# Material provided:
****
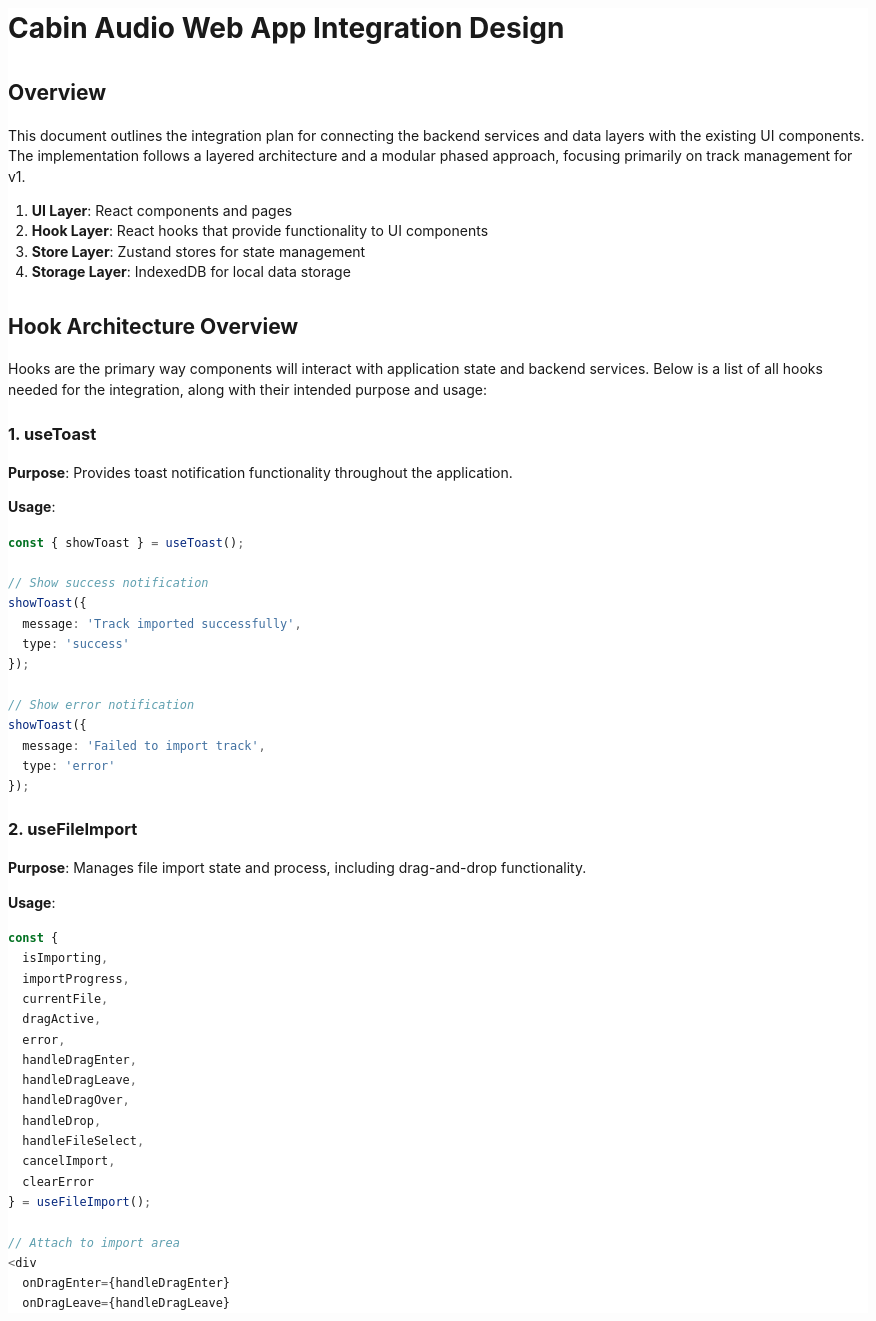 # Cabin Audio Web App Integration Design

## Overview

This document outlines the integration plan for connecting the backend services and data layers with the existing UI components. The implementation follows a layered architecture and a modular phased approach, focusing primarily on track management for v1.

1. **UI Layer**: React components and pages
2. **Hook Layer**: React hooks that provide functionality to UI components
3. **Store Layer**: Zustand stores for state management
4. **Storage Layer**: IndexedDB for local data storage

## Hook Architecture Overview

Hooks are the primary way components will interact with application state and backend services. Below is a list of all hooks needed for the integration, along with their intended purpose and usage:

### 1. useToast

**Purpose**: Provides toast notification functionality throughout the application.

**Usage**:
```typescript
const { showToast } = useToast();

// Show success notification
showToast({ 
  message: 'Track imported successfully', 
  type: 'success' 
});

// Show error notification
showToast({ 
  message: 'Failed to import track', 
  type: 'error' 
});
```

### 2. useFileImport

**Purpose**: Manages file import state and process, including drag-and-drop functionality.

**Usage**:
```typescript
const {
  isImporting,
  importProgress,
  currentFile,
  dragActive,
  error,
  handleDragEnter,
  handleDragLeave,
  handleDragOver,
  handleDrop,
  handleFileSelect,
  cancelImport,
  clearError
} = useFileImport();

// Attach to import area
<div
  onDragEnter={handleDragEnter}
  onDragLeave={handleDragLeave}
```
****
# Exercise goal:
Report each line of the entries where the word "backend" occurs.

# Answer below:
This document outlines the integration plan for connecting the backend services and data layers with the existing UI components. The implementation follows a layered architecture and a modular phased approach, focusing primarily on track management for v1.
Hooks are the primary way components will interact with application state and backend services. Below is a list of all hooks needed for the integration, along with their intended purpose and usage:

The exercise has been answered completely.